* Your instructions *
Only one stretch of the data below is wanted: the lines starting at the one with "## Last Reviewed / Last Updated" and ending at the one with "procedures (issueCreateProcedure, etc.).", both included, given again exactly.

[Document images with source code]
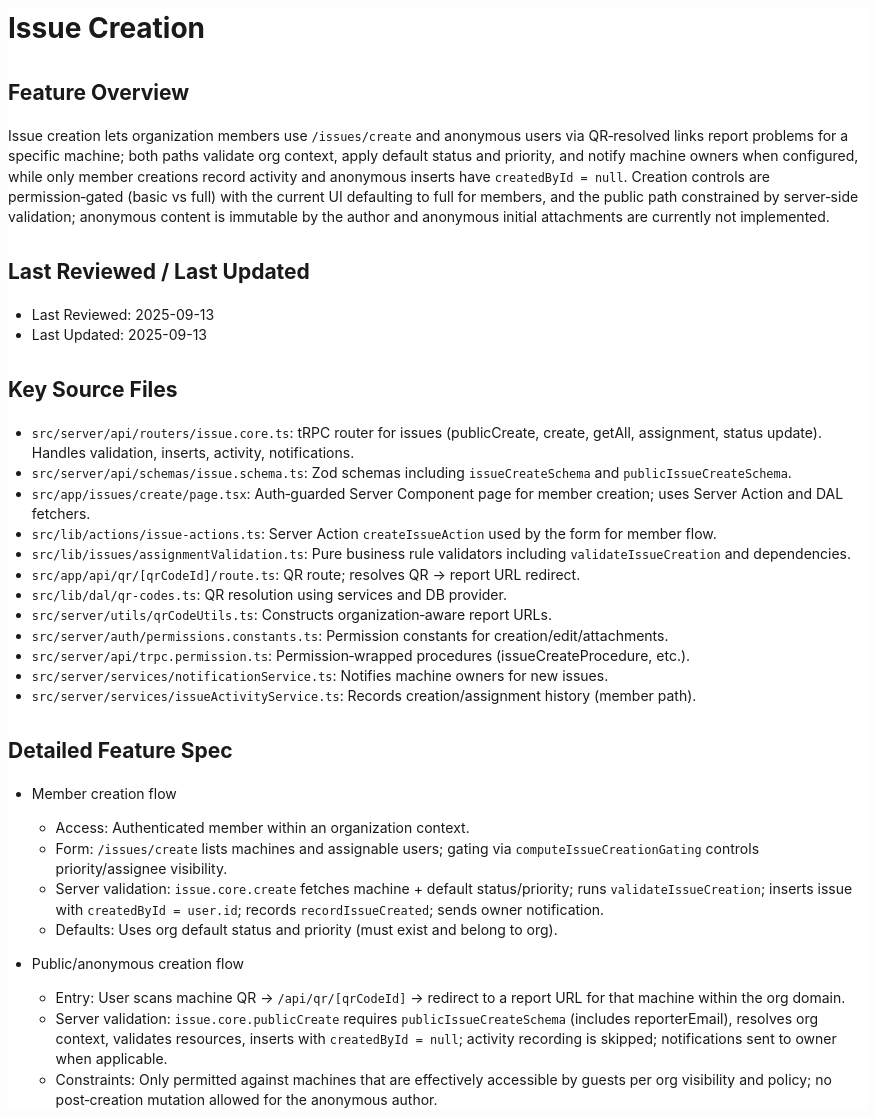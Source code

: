 # Issue Creation

## Feature Overview
Issue creation lets organization members use `/issues/create` and anonymous users via QR‑resolved links report problems for a specific machine; both paths validate org context, apply default status and priority, and notify machine owners when configured, while only member creations record activity and anonymous inserts have `createdById = null`. Creation controls are permission‑gated (basic vs full) with the current UI defaulting to full for members, and the public path constrained by server‑side validation; anonymous content is immutable by the author and anonymous initial attachments are currently not implemented.

## Last Reviewed / Last Updated
- Last Reviewed: 2025-09-13
- Last Updated: 2025-09-13

## Key Source Files
- `src/server/api/routers/issue.core.ts`: tRPC router for issues (publicCreate, create, getAll, assignment, status update). Handles validation, inserts, activity, notifications.
- `src/server/api/schemas/issue.schema.ts`: Zod schemas including `issueCreateSchema` and `publicIssueCreateSchema`.
- `src/app/issues/create/page.tsx`: Auth‑guarded Server Component page for member creation; uses Server Action and DAL fetchers.
- `src/lib/actions/issue-actions.ts`: Server Action `createIssueAction` used by the form for member flow.
- `src/lib/issues/assignmentValidation.ts`: Pure business rule validators including `validateIssueCreation` and dependencies.
- `src/app/api/qr/[qrCodeId]/route.ts`: QR route; resolves QR → report URL redirect.
- `src/lib/dal/qr-codes.ts`: QR resolution using services and DB provider.
- `src/server/utils/qrCodeUtils.ts`: Constructs organization‑aware report URLs.
- `src/server/auth/permissions.constants.ts`: Permission constants for creation/edit/attachments.
- `src/server/api/trpc.permission.ts`: Permission‑wrapped procedures (issueCreateProcedure, etc.).
- `src/server/services/notificationService.ts`: Notifies machine owners for new issues.
- `src/server/services/issueActivityService.ts`: Records creation/assignment history (member path).

## Detailed Feature Spec
- Member creation flow
  - Access: Authenticated member within an organization context.
  - Form: `/issues/create` lists machines and assignable users; gating via `computeIssueCreationGating` controls priority/assignee visibility.
  - Server validation: `issue.core.create` fetches machine + default status/priority; runs `validateIssueCreation`; inserts issue with `createdById = user.id`; records `recordIssueCreated`; sends owner notification.
  - Defaults: Uses org default status and priority (must exist and belong to org).

- Public/anonymous creation flow
  - Entry: User scans machine QR → `/api/qr/[qrCodeId]` → redirect to a report URL for that machine within the org domain.
  - Server validation: `issue.core.publicCreate` requires `publicIssueCreateSchema` (includes reporterEmail), resolves org context, validates resources, inserts with `createdById = null`; activity recording is skipped; notifications sent to owner when applicable.
  - Constraints: Only permitted against machines that are effectively accessible by guests per org visibility and policy; no post‑creation mutation allowed for the anonymous author.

* Solution below *
## Last Reviewed / Last Updated
- Last Reviewed: 2025-09-13
- Last Updated: 2025-09-13

## Key Source Files
- `src/server/api/routers/issue.core.ts`: tRPC router for issues (publicCreate, create, getAll, assignment, status update). Handles validation, inserts, activity, notifications.
- `src/server/api/schemas/issue.schema.ts`: Zod schemas including `issueCreateSchema` and `publicIssueCreateSchema`.
- `src/app/issues/create/page.tsx`: Auth‑guarded Server Component page for member creation; uses Server Action and DAL fetchers.
- `src/lib/actions/issue-actions.ts`: Server Action `createIssueAction` used by the form for member flow.
- `src/lib/issues/assignmentValidation.ts`: Pure business rule validators including `validateIssueCreation` and dependencies.
- `src/app/api/qr/[qrCodeId]/route.ts`: QR route; resolves QR → report URL redirect.
- `src/lib/dal/qr-codes.ts`: QR resolution using services and DB provider.
- `src/server/utils/qrCodeUtils.ts`: Constructs organization‑aware report URLs.
- `src/server/auth/permissions.constants.ts`: Permission constants for creation/edit/attachments.
- `src/server/api/trpc.permission.ts`: Permission‑wrapped procedures (issueCreateProcedure, etc.).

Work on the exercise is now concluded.